Show every line of the data below that includes the word "frequency".
::: DATA LISTING :::
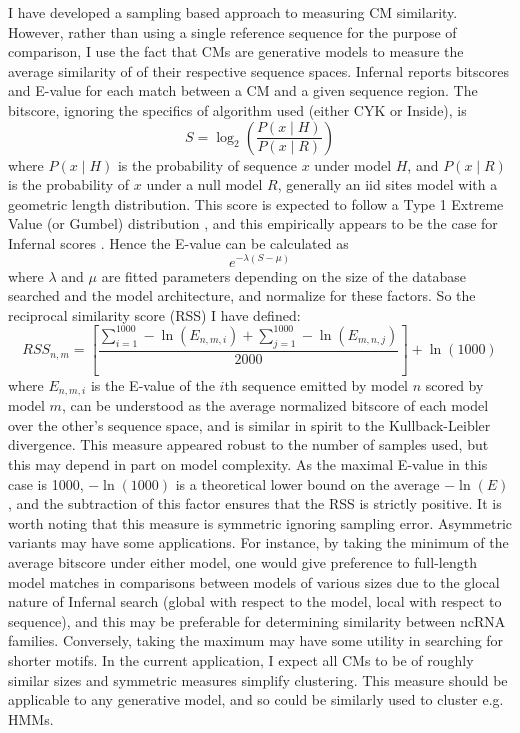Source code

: I have developed a sampling based approach to measuring CM similarity. However, rather than using a single reference sequence for the purpose of comparison, I use the fact that CMs are generative models to measure the average similarity of of their respective sequence spaces. Infernal reports bitscores and E-value for each match between a CM and a given sequence region. The bitscore, ignoring the specifics of algorithm used (either CYK or Inside), is \[S = \log_2\left({\frac{P(x \mid H)}{P(x \mid R)}}\right)\] where $P(x \mid H)$ is the probability of sequence $x$ under model $H$, and $P(x \mid R)$ is the probability of $x$ under a null model $R$, generally an iid sites model with a geometric length distribution. This score is expected to follow a Type 1 Extreme Value (or Gumbel) distribution \parencite{Karlin1990, Eddy2008}, and this empirically appears to be the case for Infernal scores \parencite{Nawrocki2007}. Hence the E-value can be calculated as \[e^{-\lambda(S - \mu)}\] where $\lambda$ and $\mu$ are fitted parameters depending on the size of the database searched and the model architecture, and normalize for these factors. So the reciprocal similarity score (RSS) I have defined: \[ RSS_{n,m} = \left[\frac{\sum_{i=1}^{1000} -\ln{(E_{n,m,i})} +  \sum_{j=1}^{1000} -\ln{(E_{m,n,j})}}{2000}\right] + \ln(1000) \] where $E_{n,m,i}$ is the E-value of the $i$th sequence emitted by model $n$ scored by model $m$, can be understood as the average normalized bitscore of each model over the other's sequence space, and is similar in spirit to the Kullback-Leibler divergence. This measure appeared robust to the number of samples used, but this may depend in part on model complexity. As the maximal E-value in this case is 1000, $-\ln(1000)$ is a theoretical lower bound on the average $-\ln{(E)}$, and the subtraction of this factor ensures that the RSS is strictly positive. It is worth noting that this measure is symmetric ignoring sampling error. Asymmetric variants may have some applications. For instance, by taking the minimum of the average bitscore under either model, one would give preference to full-length model matches in comparisons between models of various sizes due to the glocal nature of Infernal search (global with respect to the model, local with respect to sequence), and this may be preferable for determining similarity between ncRNA families. Conversely, taking the maximum may have some utility in searching for shorter motifs. In the current application, I expect all CMs to be of roughly similar sizes and symmetric measures simplify clustering. This measure should be applicable to any generative model, and so could be similarly used to cluster e.g. HMMs.

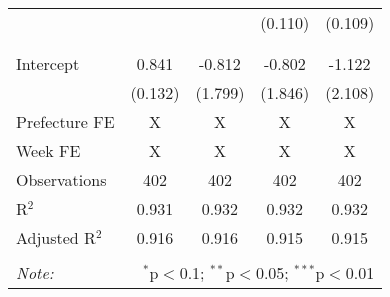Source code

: \begin{table}[!htbp]
\begin{tabular}{@{\extracolsep{5pt}}lcccc}
  &  &  & (0.110) & (0.109) \\ 
  & & & & \\ 
\hline \\[-1.8ex] 
Intercept & 0.841 & -0.812 & -0.802 & -1.122 \\ 
 & (0.132) & (1.799) & (1.846) & (2.108) \\ 
Prefecture FE & X & X & X & X \\ 
Week FE & X & X & X & X \\ 
Observations & 402 & 402 & 402 & 402 \\ 
R$^{2}$ & 0.931 & 0.932 & 0.932 & 0.932 \\ 
Adjusted R$^{2}$ & 0.916 & 0.916 & 0.915 & 0.915 \\ 
\hline 
\hline \\[-1.8ex] 
\textit{Note:}  & \multicolumn{4}{r}{$^{*}$p$<$0.1; $^{**}$p$<$0.05; $^{***}$p$<$0.01} \\ 
\end{tabular} 
\end{table} 
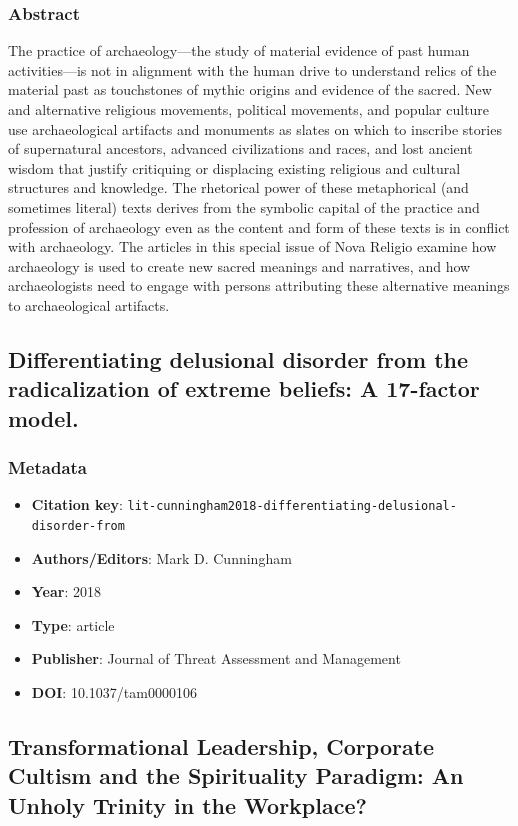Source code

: \subsubsection*{Abstract}
The practice of archaeology—the study of material evidence of past human activities—is not in alignment with the human drive to understand relics of the material past as touchstones of mythic origins and evidence of the sacred. New and alternative religious movements, political movements, and popular culture use archaeological artifacts and monuments as slates on which to inscribe stories of supernatural ancestors, advanced civilizations and races, and lost ancient wisdom that justify critiquing or displacing existing religious and cultural structures and knowledge. The rhetorical power of these metaphorical (and sometimes literal) texts derives from the symbolic capital of the practice and profession of archaeology even as the content and form of these texts is in conflict with archaeology. The articles in this special issue of Nova Religio examine how archaeology is used to create new sacred meanings and narratives, and how archaeologists need to engage with persons attributing these alternative meanings to archaeological artifacts.

\subsection{Differentiating delusional disorder from the radicalization of extreme beliefs: A 17-factor model.}\label{lit:lit-cunningham2018-differentiating-delusional-disorder-from}
\subsubsection*{Metadata}
\begin{itemize}
  \item \textbf{Citation key}: \texttt{lit-cunningham2018-differentiating-delusional-disorder-from}
  \item \textbf{Authors/Editors}: Mark D. Cunningham
  \item \textbf{Year}: 2018
  \item \textbf{Type}: article
  \item \textbf{Publisher}: Journal of Threat Assessment and Management
  \item \textbf{DOI}: 10.1037/tam0000106
\end{itemize}

\subsection{Transformational Leadership, Corporate Cultism and the Spirituality Paradigm: An Unholy Trinity in the Workplace?}\label{lit:lit-tourish2002-transformational-leadership-corporate-cultism}
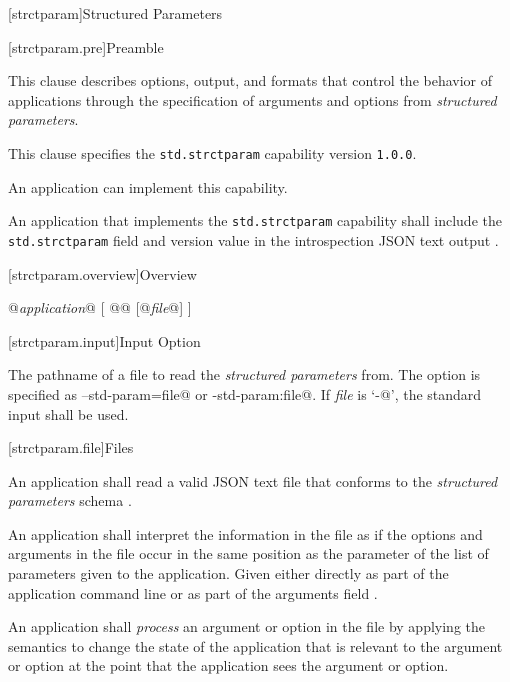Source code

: 
[strctparam]{Structured Parameters}


[strctparam.pre]{Preamble}

\pnum
This clause describes options, output, and formats that control the behavior of
applications through the specification of arguments and options from
\emph{structured parameters}.

\pnum
This clause specifies the \verb|std.strctparam| capability 
version \verb|1.0.0|.

\pnum
An application can implement this capability.

\pnum
An application that implements the \verb|std.strctparam| capability shall
include the \verb|std.strctparam| field and version value in the introspection
JSON text output .

[strctparam.overview]{Overview}

\pnum
\begin{outputblock}
@\emph{application}@ [ @@ [@\emph{file}@] ]
\end{outputblock}

[strctparam.input]{Input Option}

\pnum
{}
\begin{indented}
	The pathname of a file to read the \emph{structured parameters} from. The
	option is specified as \verb@--std-param=file@ or \verb@-std-param:file@. If
	\emph{file} is ‘\verb@-@’, the standard input shall be used.
\end{indented}

[strctparam.file]{Files}

\pnum
An application shall read a valid JSON text file that conforms to the
\emph{structured parameters} schema .

\pnum
An application shall interpret the information in the file as if the options
and arguments in the file occur in the same position as the
 parameter of the list of parameters given to
the application. Given either directly as part of the application command line
or as part of the arguments field .

\pnum
An application shall \emph{process} an argument or option in the file by
applying the semantics to change the state of the application that is relevant 
to the argument or option at the point that the application sees the argument 
or option.

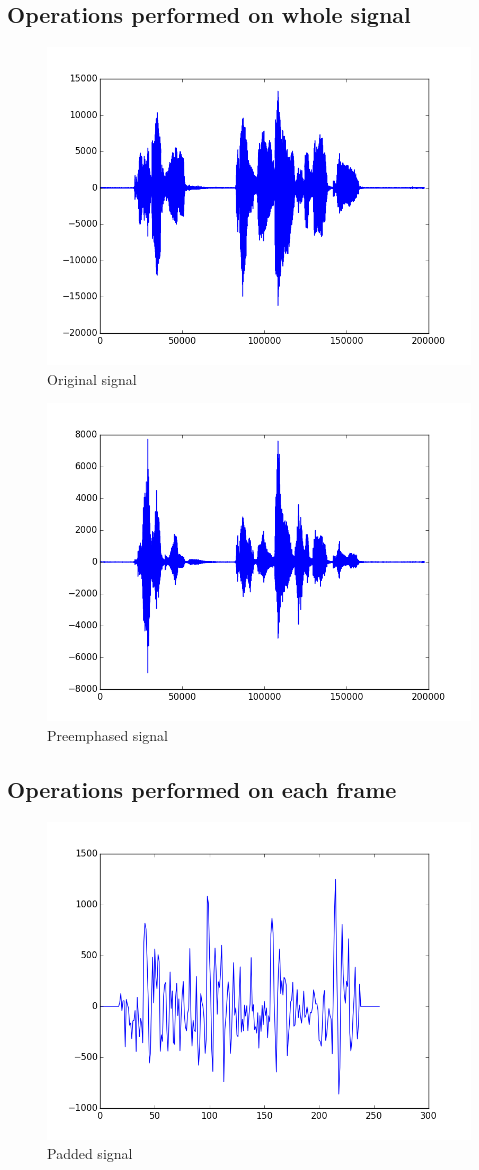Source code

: \documentclass[magister]{dyplom}
\begin{document}
	\subsection{Operations performed on whole signal}
	
	\begin{figure}[!th]
		\centering
		\includegraphics[width=0.5\linewidth]{images/simulation/PAR_001_original_signal}
		\caption{Original signal}
		\label{fig:PAR_001_original_signal}
	\end{figure}
	
	\begin{figure}[!th]
		\centering
		\includegraphics[width=0.5\linewidth]{images/simulation/PAR_002_preemphased_signal}
		\caption{Preemphased signal}
		\label{fig:PAR_002_preemphased_signal}
	\end{figure}

	\FloatBarrier
	\clearpage
	\subsection{Operations performed on each frame}

	\begin{figure}[!th]
		\centering
		\includegraphics[width=0.5\linewidth]{images/simulation/PAR_003_padded_signal}
		\caption{Padded signal}
		\label{fig:PAR_003_padded_signal}
	\end{figure}
\end{document}
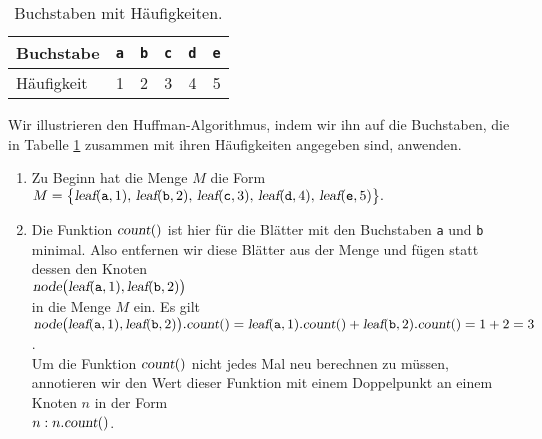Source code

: \begin{table}[htbp]
  \centering
\begin{tabular}[t]{|l|r|r|r|r|r|}
\hline
Buchstabe  & \texttt{a} & \texttt{b} & \texttt{c} & \texttt{d} & \texttt{e} \\
\hline
H\"aufigkeit &          1 &          2 &          3 &          4 &          5 \\
\hline
\end{tabular}
  \caption{Buchstaben mit H\"aufigkeiten.}
  \label{tab:frequency}
\end{table}

Wir illustrieren den  Huffman-Algorithmus, indem wir ihn auf die Buchstaben, die in
Tabelle \ref{tab:frequency} zusammen mit ihren H\"aufigkeiten angegeben sind, anwenden.
\begin{enumerate}
\item Zu Beginn hat die Menge $M$ die Form
      \\[0.2cm]
      \hspace*{1.3cm}
      $ M = \bigl\{ \textsl{leaf}(\mathtt{a},1),\,
             \textsl{leaf}(\mathtt{b},2),\, 
             \textsl{leaf}(\mathtt{c},3),\,
             \textsl{leaf}(\mathtt{d},4),\,
             \textsl{leaf}(\mathtt{e},5)\bigr\}. $
\item Die Funktion $\textsl{count}()$ ist hier f\"ur die Bl\"atter mit den Buchstaben \texttt{a} und
      \texttt{b} minimal.  Also entfernen wir diese Bl\"atter aus der Menge und f\"ugen statt
      dessen den Knoten 
      \\[0.2cm]
      \hspace*{1.3cm}
      $\textsl{node}\bigl(\textsl{leaf}(\mathtt{a},1), \textsl{leaf}(\mathtt{b},2)\bigr)$
      \\[0.2cm]
      in die Menge $M$ ein.  Es gilt
      \\[0.2cm]
      \hspace*{0.3cm}
      $\textsl{node}\bigl(\textsl{leaf}(\mathtt{a},1), \textsl{leaf}(\mathtt{b},2)\bigr).\textsl{count}()
       = \textsl{leaf}(\mathtt{a},1).\textsl{count}()+  \textsl{leaf}(\mathtt{b},2).\textsl{count}()
       = 1 + 2 = 3$.
      \\[0.2cm]
      Um die Funktion $\textsl{count}()$ nicht jedes Mal neu berechnen zu m\"ussen, annotieren wir
      den Wert dieser Funktion mit einem Doppelpunkt an einem Knoten $n$ in der Form 
      \\[0.2cm]
      \hspace*{1.3cm}
      $n:n.\textsl{count}()$.
      \\[0.2cm]

\end{enumerate}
:::
** EXERCISE OUTPUT **
  \label{tab:frequency}
Tabelle \ref{tab:frequency} zusammen mit ihren H\"aufigkeiten angegeben sind, anwenden.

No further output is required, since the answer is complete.